I'm thinking about building a large hadron collider with minecarts.

The main goal of this fort was to #1 fight off an invasion with a military for the first time and #2 learn minecarts.
Apparently you can fill minecarts with magma, then (slowly) haul them by hand up, then set them up and dump them, for easy forging.

Since minecarts are perfectly elastic, you can bypass the maximum cart speed by colliding two carts with different masses. I'm interested to see what happens if you use this to make a minecart railgun.

Fuck minecarts
Speaking of colliding, I am amused by the fact that a fall against a material is equivalent to it being thrown at you

I vaguely recall a long post explaining why stair stacks were inefficient for main z level travel in forts. Does anyone have anything to say on that matter?
I am planning 5 3x3 stairways, a central one and four at the corners of a square.

Every time I start near any body of water I end up digging out more aquifers than actual soil. I just want a lake or a decent sized river, something pretty to look at

In terms of FPS, I think having decentralized stairs is better since it gives dorfs less pathfinding choices than a central stair does, since dorfs have to pick from which stair they want to go up, if you have 3x3 up/down stairs that's 9 choices per floor which then may have to be recalculated due to other dorfs, whereas having decentralized stairs means a dorf only has to make one decision for pathfinding.

In terms of overall efficiency, both would be almost the same given how you design it. Centralized stuff is usually more aesthetic if that's a factor.

5 in your case. It really depends on how many dwarves you're going to have and your ability to accept FPS death.

I expected a little more from a dorf fort enthusiast like yourself.

Did you miss the very first post

Yes
brb, hitting my head with a stick

Any tips on getting steel industry roaring? I have shittons of raw materials of every sort, but it's slow as fuck.
To be fair my furnace operators are kind of shit, though.
Also, what equipment priority should I give from iron>steel upgrades?
I was thinking something like this;
cutting weapons>breastplates>helmets>greaves>chain mail>shield>gauntlets>boots
It's important I prioritize because of how slowly I make steel and my 15-20 dorf militia.

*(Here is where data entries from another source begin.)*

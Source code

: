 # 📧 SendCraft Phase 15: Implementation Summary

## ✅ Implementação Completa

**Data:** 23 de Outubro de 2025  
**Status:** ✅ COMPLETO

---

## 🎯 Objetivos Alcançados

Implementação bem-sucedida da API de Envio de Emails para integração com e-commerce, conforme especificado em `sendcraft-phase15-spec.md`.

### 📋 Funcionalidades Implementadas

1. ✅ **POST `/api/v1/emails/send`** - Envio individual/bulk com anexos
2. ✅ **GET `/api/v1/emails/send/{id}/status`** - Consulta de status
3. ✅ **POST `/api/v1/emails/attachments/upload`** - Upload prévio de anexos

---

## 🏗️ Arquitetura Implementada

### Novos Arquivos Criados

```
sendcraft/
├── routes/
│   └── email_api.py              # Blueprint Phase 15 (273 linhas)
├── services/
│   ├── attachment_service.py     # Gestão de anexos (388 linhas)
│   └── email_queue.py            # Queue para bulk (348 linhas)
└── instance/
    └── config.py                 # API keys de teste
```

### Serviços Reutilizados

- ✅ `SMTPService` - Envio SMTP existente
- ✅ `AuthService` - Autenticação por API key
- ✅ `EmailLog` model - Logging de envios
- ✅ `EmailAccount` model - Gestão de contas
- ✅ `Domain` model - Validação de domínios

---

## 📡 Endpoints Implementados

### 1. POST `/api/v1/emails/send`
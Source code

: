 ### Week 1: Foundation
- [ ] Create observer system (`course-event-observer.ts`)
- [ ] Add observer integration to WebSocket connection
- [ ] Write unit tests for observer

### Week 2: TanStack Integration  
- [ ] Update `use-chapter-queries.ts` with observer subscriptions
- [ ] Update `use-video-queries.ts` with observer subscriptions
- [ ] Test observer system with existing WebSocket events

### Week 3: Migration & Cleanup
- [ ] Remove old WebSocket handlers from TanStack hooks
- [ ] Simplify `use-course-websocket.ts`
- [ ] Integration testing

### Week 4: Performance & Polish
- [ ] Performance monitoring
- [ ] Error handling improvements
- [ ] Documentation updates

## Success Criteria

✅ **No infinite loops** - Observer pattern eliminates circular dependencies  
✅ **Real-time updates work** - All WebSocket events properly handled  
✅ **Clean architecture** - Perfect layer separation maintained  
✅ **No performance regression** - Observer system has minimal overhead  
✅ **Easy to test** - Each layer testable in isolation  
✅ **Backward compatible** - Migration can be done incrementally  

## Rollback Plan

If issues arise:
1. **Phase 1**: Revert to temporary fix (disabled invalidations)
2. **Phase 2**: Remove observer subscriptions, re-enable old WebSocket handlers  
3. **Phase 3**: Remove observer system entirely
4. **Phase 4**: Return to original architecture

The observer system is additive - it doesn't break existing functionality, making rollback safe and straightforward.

JESUS CHRIST MINECARTS ARE FINICKY
I had a nice little setup going to haul magma, and then it randomly stopped working. Now I am trying to remake it with floodgates instead of a ramp and for no apparent reason my dwarfs refuse to put a minecart on it.I have a constructed track, I'll try carving one.

If you wanna train up your smiths and furnace operators, make a bunch of crap out of shitty metals that you have a lot of, and then melt all that shit down into ingots again. Make a bunch of copper or iron or whatever weapons and armor before you let your military smiths work with steel, make craftsmen work with tin before silver and gold, etc. Once your smiths and smelters get experienced, you'll outfit your guys in masterwork steel stuff in no time at all.

If it was working before and then stopped, I'd be inclined to think it's something on the hauling route designation, rather than the track itself.

It was from a bug where if you turn temperature off then dorfs refuse to ever set foot anywhere magma used to be. Like, for example, the location of my magma filled minecart.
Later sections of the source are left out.